Occasionally, I run across an interesting mystery during my family history research. The story of Hiram Wendt, my husband's great great uncle, was one such mystery.
Hiram was b. about 1840, probably in Pennsylvania. He enlisted in Company G, 59th Infantry Regiment, Illinois, on August 6, 1861, was promoted to Full Lieutenant 1st Class on September 9, 1863, and eventually mustered out on May 1, 1865. Records indicate that Hiram never married and listed his mother as his next of kin on enlistment papers.
Once Hiram mustered out of the Infantry, he returned home to his parent's house, where he lived until 1873. In 1873, he vanished into thin air and was never heard from again. I haven't been able to find any mention of Hiram after that date.
His mother, Sarah Kitchen Wendt, applied for a Dependent Mother's Pension in 1894. The pension file indicates she attempted, unsuccessfully, to collect a pension until at least 1901. The pension applications/appeals were denied because there was no material evidence that Hiram had died.
One letter in the pension file was written by Hiram's sister, Margaret Wendt Keyes, dated July 1899:
Carlinville, Ills, July 1899
President of the United States
Kind Sir:
Pardon the liberty I take in sending these few lines to you, and do not pass them by unheeded, for they are in behalf of a good kind feeble old lady whose son was in the army of the great rebellion who fought gallantly for three years, was on the battle field, and never entirely recovered from the shock. She has mourned him as dead for almost twenty-five years, and has tried to get his pension for years but as yet has failed to accomplish it. She is a deserving old lady depending upon the cold charities of the cruel world for a living, now surely something can be done for her. He son was Lieut H Wendt, Co G, 59th Reg Ills Vols. Please don't pass this by without perusing it carefully. I know the good god will reward your address.

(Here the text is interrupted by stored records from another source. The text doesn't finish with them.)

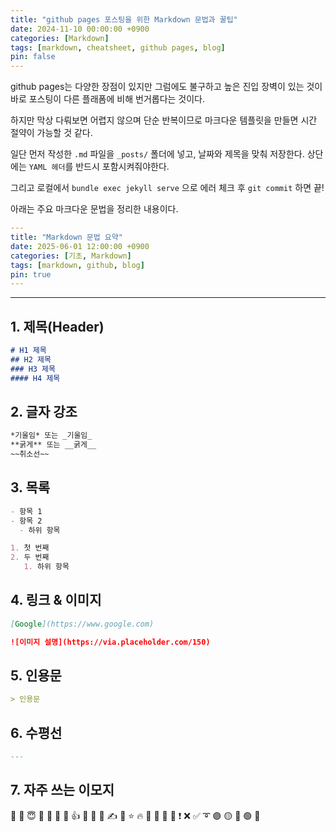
 ```yaml
---
title: "github pages 포스팅을 위한 Markdown 문법과 꿀팁"
date: 2024-11-10 00:00:00 +0900
categories: [Markdown]
tags: [markdown, cheatsheet, github pages, blog]
pin: false
---
```


github pages는 다양한 장점이 있지만 그럼에도 불구하고 높은 진입 장벽이 있는 것이 바로 포스팅이 다른 플래폼에 비해 번거롭다는 것이다.

하지만 막상 다뤄보면 어렵지 않으며 단순 반복이므로 마크다운 템플릿을 만들면 시간 절약이 가능할 것 같다.

일단 먼저 작성한 `.md` 파일을 `_posts/` 폴더에 넣고, 날짜와 제목을 맞춰 저장한다. 상단에는 `YAML 헤더`를 반드시 포함시켜줘야한다.

그리고 로컬에서 `bundle exec jekyll serve` 으로 에러 체크 후 `git commit` 하면 끝!

아래는 주요 마크다운 문법을 정리한 내용이다.

```yaml
---
title: "Markdown 문법 요약"
date: 2025-06-01 12:00:00 +0900
categories: [기초, Markdown]
tags: [markdown, github, blog]
pin: true
---
```

---

## 1. 제목(Header)

```markdown
# H1 제목
## H2 제목
### H3 제목
#### H4 제목
```

## 2. 글자 강조
```md
*기울임* 또는 _기울임_
**굵게** 또는 __굵게__
~~취소선~~
```
## 3. 목록
```md
- 항목 1
- 항목 2
  - 하위 항목

1. 첫 번째
2. 두 번째
   1. 하위 항목
```

## 4. 링크 & 이미지
```md
[Google](https://www.google.com)

![이미지 설명](https://via.placeholder.com/150)
```
## 5. 인용문
```md
> 인용문
```

## 6. 수평선
```md
---
```

## 7. 자주 쓰는 이모지
💯
🥳
😇
🤬
💛
💜
👋
👍
👏
🙌
🙏
✍
🌙
⭐
🔥
🎉
📅
📌
💊
❗
❌
✅
➰
🟣
🟡
🔴
🟢
🔵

Mrs. C Keyes, Carlinville,Macoupin Co, Ills
Another letter in the pension file was from a neighbor of the Wendts.
While in the army her son Hiram received a sun stroke from which he never fully recovered and she believes that it was at last the cause of his death among strangers and that he was unable to fully identify himself as that absolute proof could be made of his death. About 1872, he left for a visit to friends in Quincy, Ills. Since that time no word has ever been received from him and his whereabouts if alive is unknown. Mrs. Wendt is 83 yrs. old and dependent entirely on friends and a married daughter, who is in very straitened circumstances and barely able to support herself by close economy...Living in her extreme age and her great destitution, I would ask as a favor to have her claim placed for special consideration.
Sadly, all of Mrs. Wendt's applications were denied, and no word of Hiram's fate was ever received.